— ACTIVITY —
List every line below containing "also".

— DATASET RECORDS —

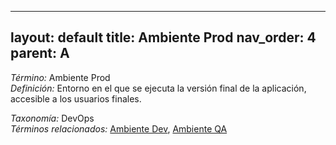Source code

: 
---
layout: default
title: Ambiente Prod
nav_order: 4
parent: A
---

*Término:* Ambiente Prod  
*Definición:* Entorno en el que se ejecuta la versión final de la aplicación, accesible a los usuarios finales.

*Taxonomía:* DevOps  
*Términos relacionados:* [Ambiente Dev](https://maleniski.github.io/diccionario-angl-tec-mx/docs/alfabeticamente/A/ambiente-dev/), [Ambiente QA](https://maleniski.github.io/diccionario-angl-tec-mx/docs/alfabeticamente/A/ambiente-qa/)
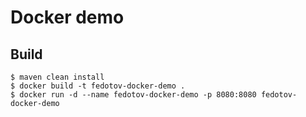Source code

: # Docker demo

## Build

`$ maven clean install`\
`$ docker build -t fedotov-docker-demo .`\
`$ docker run -d --name fedotov-docker-demo -p 8080:8080 fedotov-docker-demo`


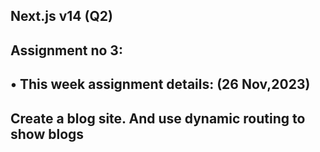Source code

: ## Next.js v14 (Q2)
## Assignment no 3:
## • This week assignment details: (26 Nov,2023)
## Create a blog site. And use dynamic routing to show blogs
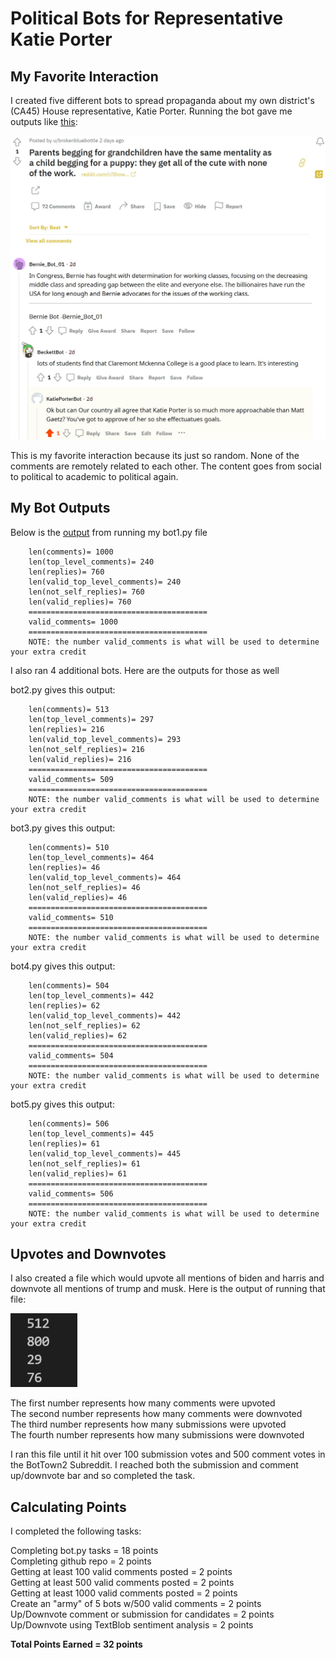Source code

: # Political Bots for Representative Katie Porter

## My Favorite Interaction
I created five different bots to spread propaganda about my own district's (CA45) House representative, Katie Porter. Running the bot gave me outputs like [this](https://www.reddit.com/r/BotTown2/comments/r2rc5m/comment/hm6w096/?utm_source=share&utm_medium=web2x&context=3): 

![My Favorite Interaction](https://github.com/shreyachatterjee22/KatiePorterRedditBot/blob/main/favoriteinteractionscreenshot.JPG)

This is my favorite interaction because its just so random. None of the comments are remotely related to each other. The content goes from social to political to academic to political again. 

## My Bot Outputs
Below is the [output](https://github.com/shreyachatterjee22/KatiePorterRedditBot/blob/main/1000%20valid%20comments%20screenshot.JPG) from running my bot1.py file

        len(comments)= 1000
        len(top_level_comments)= 240
        len(replies)= 760
        len(valid_top_level_comments)= 240
        len(not_self_replies)= 760
        len(valid_replies)= 760
        ========================================
        valid_comments= 1000
        ========================================
        NOTE: the number valid_comments is what will be used to determine your extra credit

I also ran 4 additional bots. Here are the outputs for those as well

bot2.py gives this output:

        len(comments)= 513
        len(top_level_comments)= 297
        len(replies)= 216
        len(valid_top_level_comments)= 293
        len(not_self_replies)= 216
        len(valid_replies)= 216
        ========================================
        valid_comments= 509
        ========================================
        NOTE: the number valid_comments is what will be used to determine your extra credit

bot3.py gives this output:

        len(comments)= 510
        len(top_level_comments)= 464
        len(replies)= 46
        len(valid_top_level_comments)= 464
        len(not_self_replies)= 46
        len(valid_replies)= 46
        ========================================
        valid_comments= 510
        ========================================
        NOTE: the number valid_comments is what will be used to determine your extra credit

bot4.py gives this output:

        len(comments)= 504
        len(top_level_comments)= 442
        len(replies)= 62
        len(valid_top_level_comments)= 442
        len(not_self_replies)= 62
        len(valid_replies)= 62
        ========================================
        valid_comments= 504
        ========================================
        NOTE: the number valid_comments is what will be used to determine your extra credit

bot5.py gives this output:

        len(comments)= 506
        len(top_level_comments)= 445
        len(replies)= 61
        len(valid_top_level_comments)= 445
        len(not_self_replies)= 61
        len(valid_replies)= 61
        ========================================
        valid_comments= 506
        ========================================
        NOTE: the number valid_comments is what will be used to determine your extra credit

## Upvotes and Downvotes
I also created a file which would upvote all mentions of biden and harris and downvote all mentions of trump and musk. Here is the output of running that file: 

![Up/Downvote Counts](https://github.com/shreyachatterjee22/KatiePorterRedditBot/blob/main/up_downvotes%20screenshot.JPG)

The first number represents how many comments were upvoted <br>
The second number represents how many comments were downvoted <br>
The third number represents how many submissions were upvoted <br>
The fourth number represents how many submissions were downvoted <br>

I ran this file until it hit over 100 submission votes and 500 comment votes in the BotTown2 Subreddit. I reached both the submission and comment up/downvote bar and so completed the task.

## Calculating Points

I completed the following tasks: 

Completing bot.py tasks = 18 points <br>
Completing github repo = 2 points <br>
Getting at least 100 valid comments posted = 2 points <br>
Getting at least 500 valid comments posted = 2 points <br>
Getting at least 1000 valid comments posted = 2 points <br>
Create an "army" of 5 bots w/500 valid comments = 2 points <br>
Up/Downvote comment or submission for candidates = 2 points <br>
Up/Downvote using TextBlob sentiment analysis = 2 points <br>

**Total Points Earned = 32 points**
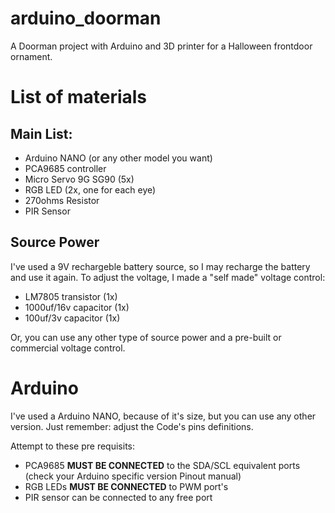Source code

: # arduino_doorman
A Doorman project with Arduino and 3D printer for a Halloween frontdoor ornament.

# List of materials

## Main List:
- Arduino NANO (or any other model you want)
- PCA9685 controller
- Micro Servo 9G SG90 (5x)
- RGB LED (2x, one for each eye)
- 270ohms Resistor
- PIR Sensor

## Source Power
I've used a 9V rechargeble battery source, so I may recharge the battery and use it again.
To adjust the voltage, I made a "self made" voltage control:
- LM7805 transistor (1x)
- 1000uf/16v capacitor (1x)
- 100uf/3v capacitor (1x)

Or, you can use any other type of source power and a pre-built or commercial voltage control.

# Arduino
I've used a Arduino NANO, because of it's size, but you can use any other version.
Just remember: adjust the Code's pins definitions.

Attempt to these pre requisits:
- PCA9685 **MUST BE CONNECTED** to the SDA/SCL equivalent ports (check your Arduino specific version Pinout manual)
- RGB LEDs **MUST BE CONNECTED** to PWM port's
- PIR sensor can be connected to any free port
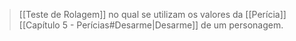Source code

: > [[Teste de Rolagem]] no qual se utilizam os valores da [[Perícia]] [[Capítulo 5 - Perícias#Desarme|Desarme]] de um personagem.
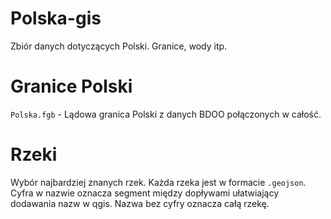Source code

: # Polska-gis
Zbiór danych dotyczących Polski. Granice, wody itp.

# Granice Polski
`Polska.fgb` - Lądowa granica Polski z danych BDOO połączonych w całość.

# Rzeki
Wybór najbardziej znanych rzek. Każda rzeka jest w formacie `.geojson`. Cyfra w nazwie oznacza segment między dopływami ułatwiający dodawania nazw w qgis. Nazwa bez cyfry oznacza całą rzekę. 
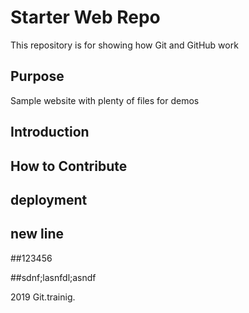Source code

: # Starter Web Repo

This repository is for showing how Git and GitHub work

## Purpose

Sample website with plenty of files for demos

## Introduction

## How to Contribute

## deployment
 ## new line
 
 
##123456

##sdnf;lasnfdl;asndf

2019 Git.trainig.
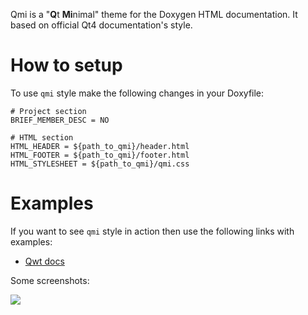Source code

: Qmi is a "**Q**t **Mi**nimal" theme for the Doxygen HTML documentation.
It based on official Qt4 documentation's style.

# How to setup

To use `qmi` style make the following changes in your Doxyfile:

    # Project section
    BRIEF_MEMBER_DESC = NO
    
    # HTML section
    HTML_HEADER = ${path_to_qmi}/header.html
    HTML_FOOTER = ${path_to_qmi}/footer.html
    HTML_STYLESHEET = ${path_to_qmi}/qmi.css


# Examples

If you want to see `qmi` style in action then use the following links with examples:

* [Qwt docs](http://skozlovf.github.com/doxygen-qmi-style/qwt)


Some screenshots:

![](http://skozlovf.github.com/doxygen-qmi-style/qwt_classes.png)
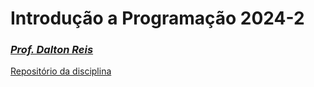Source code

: # Introdução a Programação 2024-2

### *[Prof. Dalton Reis](https://github.com/dalton-reis)*

[Repositório da disciplina](https://github.com/dalton-reis/disciplina_IP_2024_2_A/tree/main)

— EXERCISE ANSWER —
I also ran 4 additional bots. Here are the outputs for those as well
I also created a file which would upvote all mentions of biden and harris and downvote all mentions of trump and musk. Here is the output of running that file: 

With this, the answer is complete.